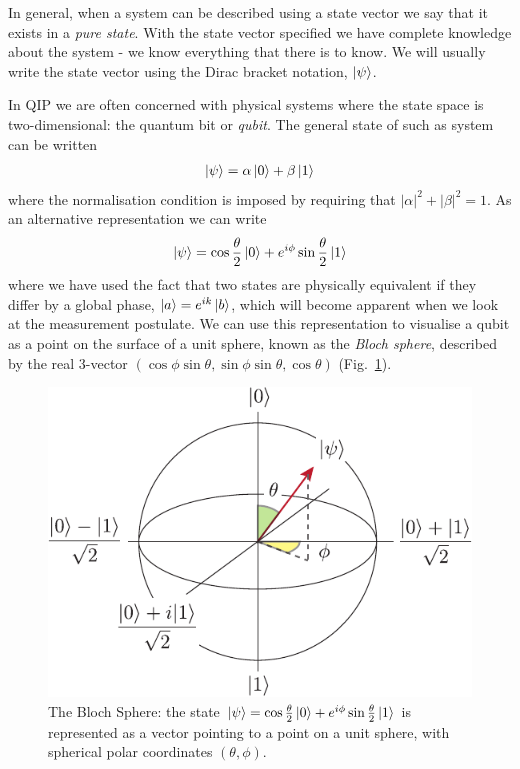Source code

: In general, when a system can be described using a state vector we say that it exists in a \textit{pure state}. With the state vector specified we have complete knowledge about the system - we know everything that there is to know. We will usually write the state vector using the Dirac bracket notation, $\left\vert\psi\right\rangle$. 

In QIP we are often concerned with physical systems where the state space is two-dimensional: the quantum bit or \textit{qubit}. The general state of such as system can be written
\begin{align}
  \left\vert\psi\right\rangle = \alpha\left\vert0\right\rangle + \beta\left\vert1\right\rangle
\end{align}
where the normalisation condition is imposed by requiring that $|\alpha|^2 + |\beta|^2 = 1$. As an alternative representation we can write
\begin{align}
  \left\vert\psi\right\rangle = \cos\frac{\theta}{2}\left\vert0\right\rangle + e^{i\phi}\sin\frac{\theta}{2}\left\vert1\right\rangle
\end{align}
where we have used the fact that two states are physically equivalent if they differ by a global phase, $\left\vert a\right\rangle = e^{ik}\left\vert b\right\rangle$, which will become apparent when we look at the measurement postulate. We can use this representation to visualise a qubit as a point on the surface of a unit sphere, known as the \textit{Bloch sphere}, described by the real $3$-vector $(\cos\phi\sin\theta, \sin\phi\sin\theta, \cos\theta)$ (Fig.~\ref{bloch_sphere}).

\begin{figure}[htb]
  \begin{center}
    \includegraphics{figures/bloch_sphere.pdf}
  \end{center}
  \caption{The Bloch Sphere: the state $\left\vert\psi\right\rangle =  \cos\frac{\theta}{2}\left\vert0\right\rangle + e^{i\phi}\sin\frac{\theta}{2}\left\vert1\right\rangle$ is represented as a vector pointing to a point on a unit sphere, with spherical polar coordinates $(\theta, \phi)$. }
  \label{bloch_sphere}
\end{figure}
════
→ Task statement:
Please set down the records above word for word and omit their pictures.

→ Result:
Source code

: In general, when a system can be described using a state vector we say that it exists in a \textit{pure state}. With the state vector specified we have complete knowledge about the system - we know everything that there is to know. We will usually write the state vector using the Dirac bracket notation, $\left\vert\psi\right\rangle$. 

In QIP we are often concerned with physical systems where the state space is two-dimensional: the quantum bit or \textit{qubit}. The general state of such as system can be written
\begin{align}
  \left\vert\psi\right\rangle = \alpha\left\vert0\right\rangle + \beta\left\vert1\right\rangle
\end{align}
where the normalisation condition is imposed by requiring that $|\alpha|^2 + |\beta|^2 = 1$. As an alternative representation we can write
\begin{align}
  \left\vert\psi\right\rangle = \cos\frac{\theta}{2}\left\vert0\right\rangle + e^{i\phi}\sin\frac{\theta}{2}\left\vert1\right\rangle
\end{align}
where we have used the fact that two states are physically equivalent if they differ by a global phase, $\left\vert a\right\rangle = e^{ik}\left\vert b\right\rangle$, which will become apparent when we look at the measurement postulate. We can use this representation to visualise a qubit as a point on the surface of a unit sphere, known as the \textit{Bloch sphere}, described by the real $3$-vector $(\cos\phi\sin\theta, \sin\phi\sin\theta, \cos\theta)$ (Fig.~\ref{bloch_sphere}).

\begin{figure}[htb]
  \begin{center}
    \includegraphics{figures/bloch_sphere.pdf}
  \end{center}
  \caption{The Bloch Sphere: the state $\left\vert\psi\right\rangle =  \cos\frac{\theta}{2}\left\vert0\right\rangle + e^{i\phi}\sin\frac{\theta}{2}\left\vert1\right\rangle$ is represented as a vector pointing to a point on a unit sphere, with spherical polar coordinates $(\theta, \phi)$. }
  \label{bloch_sphere}
\end{figure}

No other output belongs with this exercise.